Of course I went to test on Windows and stupidly realised that the default key for Windows is Ctrl and so on windows these shortcuts would be conflicting. I next decided to move to the Shift key, why I did this before option or alt I am not sure now. I also decided to stick to c and v and that people would grow accustomed to this and then added z and x as Create and Close, next to c and v as Connections and Delete Connections. Of course I hadn’t considered what would happen when you typed a Capital in the note editor panel, so we did a bit of testing with the rule to not use capitals, if you did use a capital the system would try to perform said shortcuts which would usually close the editor. I also tried a new approach as I wanted to have a universal approach with a modifier key and swapped to Ctrl + 1 /2/3/4 again not considering on Windows this switches tabs in a browser. I then moved to the Option or Alt key. Adding Option plus and minus to zoom in was rather satisfying as it helped resolved the boundaries issue where you could drag something off the edge and quickly added the infinite canvas function I wanted, small win which I hadn’t even considered, this involved a little SVG canvas research.

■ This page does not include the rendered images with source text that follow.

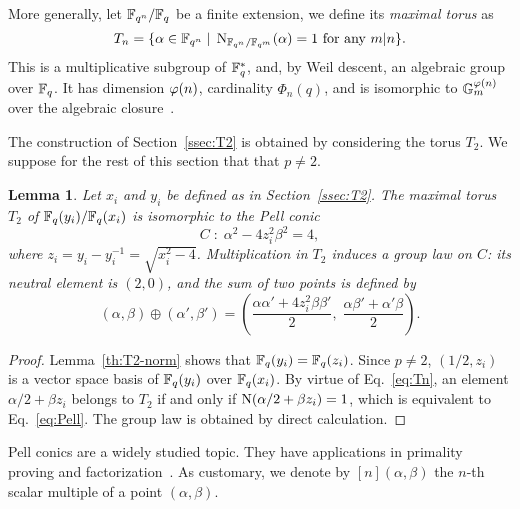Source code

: \documentclass{sig-alternate}
\newtheorem{lemma}[definition]{Lemma}
\begin{document}
More generally, let $\mathbb{F}_{q^n}/\mathbb{F}_q$ be a finite extension, we define
its \emph{maximal torus} as
\begin{equation}
  \label{eq:Tn}
  T_n = \{\alpha\in\mathbb{F}_{q^n} \;|\; \operatorname{N}_{\mathbb{F}_{q^n}/\mathbb{F}_{q^m}}(\alpha) = 1 
  \text{ for any $m|n$} \}.
\end{equation}
This is a multiplicative subgroup of $\mathbb{F}_q^\ast$, and, by Weil
descent, an algebraic group over $\mathbb{F}_q$. It has dimension $\varphi(n)$,
cardinality $\Phi_n(q)$, and is isomorphic to
$\mathbb{G}_m^{\varphi(n)}$ over the algebraic
closure~\cite{rubin-silverberg+crypto03,rubin+silverberg03,voskresenskii98}.

The construction of Section~\ref{ssec:T2} is obtained by considering
the torus $T_2$. We suppose for the rest of this section that that
$p\ne2$.

\begin{lemma}
  Let $x_i$ and $y_i$ be defined as in Section~\ref{ssec:T2}. The
  maximal torus $T_2$ of $\mathbb{F}_q(y_i)/\mathbb{F}_q(x_i)$ is isomorphic to the
  \emph{Pell conic}
  \begin{equation}
    \label{eq:Pell}
    C \;:\; \alpha^2 - 4z_i^2\beta^2 = 4,
  \end{equation}
  where $z_i = y_i - y_i^{-1}=\sqrt{x_i^2-4}$. Multiplication in $T_2$
  induces a group law on $C$: its neutral element is $(2,0)$, and the
  sum of two points is defined by
  \begin{equation}
    \label{eq:Pell-add}
    (\alpha,\beta)\oplus(\alpha',\beta') =
    \left(\frac{\alpha\alpha' + 4z_i^2\beta\beta'}{2},\; \frac{\alpha\beta' + \alpha'\beta}{2}\right).
  \end{equation}
\end{lemma}
\begin{proof}
  Lemma~\ref{th:T2-norm} shows that $\mathbb{F}_q(y_i)=\mathbb{F}_q(z_i)$. Since
  $p\ne2$, $(1/2, z_i)$ is a vector space basis of $\mathbb{F}_q(y_i)$ over
  $\mathbb{F}_q(x_i)$.  By virtue of Eq.~\eqref{eq:Tn}, an element
  $\alpha/2+\beta z_i$ belongs to $T_2$ if and only if
  $\operatorname{N}(\alpha/2+\beta z_i)=1$, which is equivalent to
  Eq.~\eqref{eq:Pell}.  The group law is obtained by direct
  calculation.
\end{proof}

Pell conics are a widely studied topic. They have applications in
primality proving and
factorization~\cite{lemmermeyer03,hambleton12}. As customary, we
denote by $[n](\alpha,\beta)$ the $n$-th scalar multiple of a point
$(\alpha,\beta)$.
\end{document}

I might revisit META + Enter to close the window however I would need to work out how to target windows with another shortcut and this would mean moving between OS would have different actions where as in fact sticking to a universal action Option + Return could make this more useful not only for the people using nodenogg.in but also in explaining how to use nodenogg.in
This morning I was fortunate for Doug Belshaw to give me some time on his microcast thought shrapnel to discuss and talk about the latest iteration of nodenogg.in and the practice based PhD it sits within. Please do take a listen and of course feedback welcome.